The task: Pictures aside, print all of the data below exactly as written.

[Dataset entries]
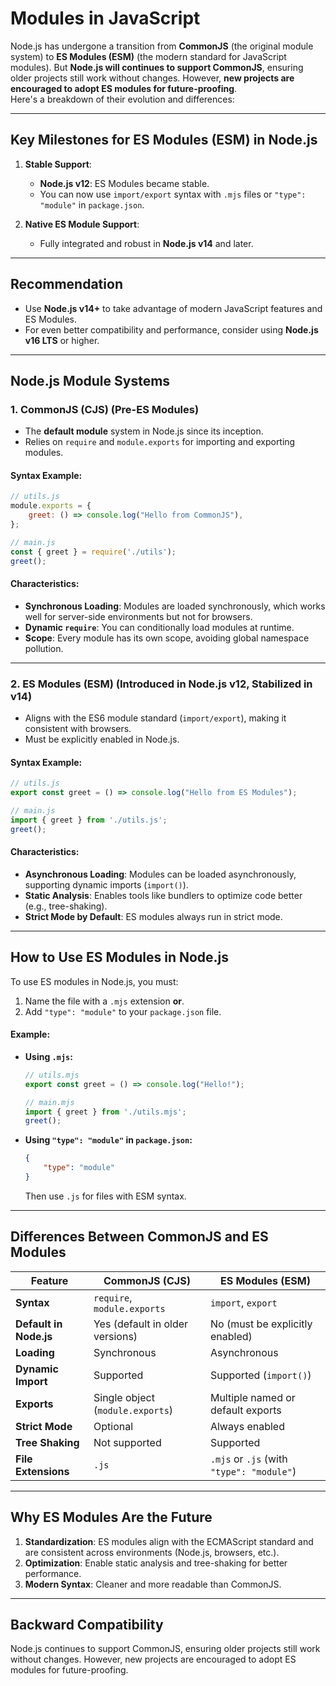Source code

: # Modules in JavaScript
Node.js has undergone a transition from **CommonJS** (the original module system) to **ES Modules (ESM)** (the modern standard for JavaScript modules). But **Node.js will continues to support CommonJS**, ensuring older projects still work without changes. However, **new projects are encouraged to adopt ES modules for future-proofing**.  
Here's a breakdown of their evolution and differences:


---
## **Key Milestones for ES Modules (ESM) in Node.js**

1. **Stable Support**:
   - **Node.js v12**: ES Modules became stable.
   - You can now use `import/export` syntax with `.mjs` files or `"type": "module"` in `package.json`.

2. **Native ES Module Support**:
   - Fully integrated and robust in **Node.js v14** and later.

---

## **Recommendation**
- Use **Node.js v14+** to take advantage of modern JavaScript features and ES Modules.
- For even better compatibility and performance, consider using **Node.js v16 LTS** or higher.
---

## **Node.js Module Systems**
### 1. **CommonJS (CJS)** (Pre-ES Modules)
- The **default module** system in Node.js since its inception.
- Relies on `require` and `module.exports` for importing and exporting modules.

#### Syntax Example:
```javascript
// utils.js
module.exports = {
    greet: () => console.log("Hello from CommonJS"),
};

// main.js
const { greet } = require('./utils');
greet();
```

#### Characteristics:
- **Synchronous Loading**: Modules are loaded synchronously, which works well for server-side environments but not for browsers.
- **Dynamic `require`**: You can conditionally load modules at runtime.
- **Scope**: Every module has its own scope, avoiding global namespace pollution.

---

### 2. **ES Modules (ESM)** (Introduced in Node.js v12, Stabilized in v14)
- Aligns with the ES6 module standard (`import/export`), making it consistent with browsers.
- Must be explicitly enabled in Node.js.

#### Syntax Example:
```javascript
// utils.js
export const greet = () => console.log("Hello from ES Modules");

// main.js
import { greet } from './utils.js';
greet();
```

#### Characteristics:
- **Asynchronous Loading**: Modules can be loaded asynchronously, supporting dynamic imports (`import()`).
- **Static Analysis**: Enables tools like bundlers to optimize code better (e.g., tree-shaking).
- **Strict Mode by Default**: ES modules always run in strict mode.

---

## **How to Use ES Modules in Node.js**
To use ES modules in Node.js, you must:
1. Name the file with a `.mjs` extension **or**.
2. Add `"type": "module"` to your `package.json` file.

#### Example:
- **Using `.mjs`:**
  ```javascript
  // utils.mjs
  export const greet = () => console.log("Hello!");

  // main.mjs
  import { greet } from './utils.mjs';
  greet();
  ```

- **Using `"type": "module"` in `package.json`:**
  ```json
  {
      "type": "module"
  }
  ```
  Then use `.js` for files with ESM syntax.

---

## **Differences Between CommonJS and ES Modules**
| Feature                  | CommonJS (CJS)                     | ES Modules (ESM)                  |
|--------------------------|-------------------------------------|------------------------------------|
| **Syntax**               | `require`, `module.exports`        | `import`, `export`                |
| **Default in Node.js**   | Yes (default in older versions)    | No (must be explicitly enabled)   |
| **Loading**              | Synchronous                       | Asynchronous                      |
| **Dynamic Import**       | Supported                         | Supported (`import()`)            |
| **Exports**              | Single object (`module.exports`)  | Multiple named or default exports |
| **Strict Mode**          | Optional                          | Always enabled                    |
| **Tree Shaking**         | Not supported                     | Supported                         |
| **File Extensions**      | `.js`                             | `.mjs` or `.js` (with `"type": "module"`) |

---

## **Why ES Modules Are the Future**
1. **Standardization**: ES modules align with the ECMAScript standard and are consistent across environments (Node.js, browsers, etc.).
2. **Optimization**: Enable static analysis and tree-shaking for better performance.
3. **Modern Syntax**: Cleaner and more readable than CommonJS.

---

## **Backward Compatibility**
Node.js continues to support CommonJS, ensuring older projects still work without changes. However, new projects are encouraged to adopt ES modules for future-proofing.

Answer section:
Source code

: # Modules in JavaScript
Node.js has undergone a transition from **CommonJS** (the original module system) to **ES Modules (ESM)** (the modern standard for JavaScript modules). But **Node.js will continues to support CommonJS**, ensuring older projects still work without changes. However, **new projects are encouraged to adopt ES modules for future-proofing**.  
Here's a breakdown of their evolution and differences:


---
## **Key Milestones for ES Modules (ESM) in Node.js**

1. **Stable Support**:
   - **Node.js v12**: ES Modules became stable.
   - You can now use `import/export` syntax with `.mjs` files or `"type": "module"` in `package.json`.

2. **Native ES Module Support**:
   - Fully integrated and robust in **Node.js v14** and later.

---

## **Recommendation**
- Use **Node.js v14+** to take advantage of modern JavaScript features and ES Modules.
- For even better compatibility and performance, consider using **Node.js v16 LTS** or higher.
---

## **Node.js Module Systems**
### 1. **CommonJS (CJS)** (Pre-ES Modules)
- The **default module** system in Node.js since its inception.
- Relies on `require` and `module.exports` for importing and exporting modules.

#### Syntax Example:
```javascript
// utils.js
module.exports = {
    greet: () => console.log("Hello from CommonJS"),
};

// main.js
const { greet } = require('./utils');
greet();
```

#### Characteristics:
- **Synchronous Loading**: Modules are loaded synchronously, which works well for server-side environments but not for browsers.
- **Dynamic `require`**: You can conditionally load modules at runtime.
- **Scope**: Every module has its own scope, avoiding global namespace pollution.

---

### 2. **ES Modules (ESM)** (Introduced in Node.js v12, Stabilized in v14)
- Aligns with the ES6 module standard (`import/export`), making it consistent with browsers.
- Must be explicitly enabled in Node.js.

#### Syntax Example:
```javascript
// utils.js
export const greet = () => console.log("Hello from ES Modules");

// main.js
import { greet } from './utils.js';
greet();
```

#### Characteristics:
- **Asynchronous Loading**: Modules can be loaded asynchronously, supporting dynamic imports (`import()`).
- **Static Analysis**: Enables tools like bundlers to optimize code better (e.g., tree-shaking).
- **Strict Mode by Default**: ES modules always run in strict mode.

---

## **How to Use ES Modules in Node.js**
To use ES modules in Node.js, you must:
1. Name the file with a `.mjs` extension **or**.
2. Add `"type": "module"` to your `package.json` file.

#### Example:
- **Using `.mjs`:**
  ```javascript
  // utils.mjs
  export const greet = () => console.log("Hello!");

  // main.mjs
  import { greet } from './utils.mjs';
  greet();
  ```

- **Using `"type": "module"` in `package.json`:**
  ```json
  {
      "type": "module"
  }
  ```
  Then use `.js` for files with ESM syntax.

---

## **Differences Between CommonJS and ES Modules**
| Feature                  | CommonJS (CJS)                     | ES Modules (ESM)                  |
|--------------------------|-------------------------------------|------------------------------------|
| **Syntax**               | `require`, `module.exports`        | `import`, `export`                |
| **Default in Node.js**   | Yes (default in older versions)    | No (must be explicitly enabled)   |
| **Loading**              | Synchronous                       | Asynchronous                      |
| **Dynamic Import**       | Supported                         | Supported (`import()`)            |
| **Exports**              | Single object (`module.exports`)  | Multiple named or default exports |
| **Strict Mode**          | Optional                          | Always enabled                    |
| **Tree Shaking**         | Not supported                     | Supported                         |
| **File Extensions**      | `.js`                             | `.mjs` or `.js` (with `"type": "module"`) |

---

## **Why ES Modules Are the Future**
1. **Standardization**: ES modules align with the ECMAScript standard and are consistent across environments (Node.js, browsers, etc.).
2. **Optimization**: Enable static analysis and tree-shaking for better performance.
3. **Modern Syntax**: Cleaner and more readable than CommonJS.

---

## **Backward Compatibility**
Node.js continues to support CommonJS, ensuring older projects still work without changes. However, new projects are encouraged to adopt ES modules for future-proofing.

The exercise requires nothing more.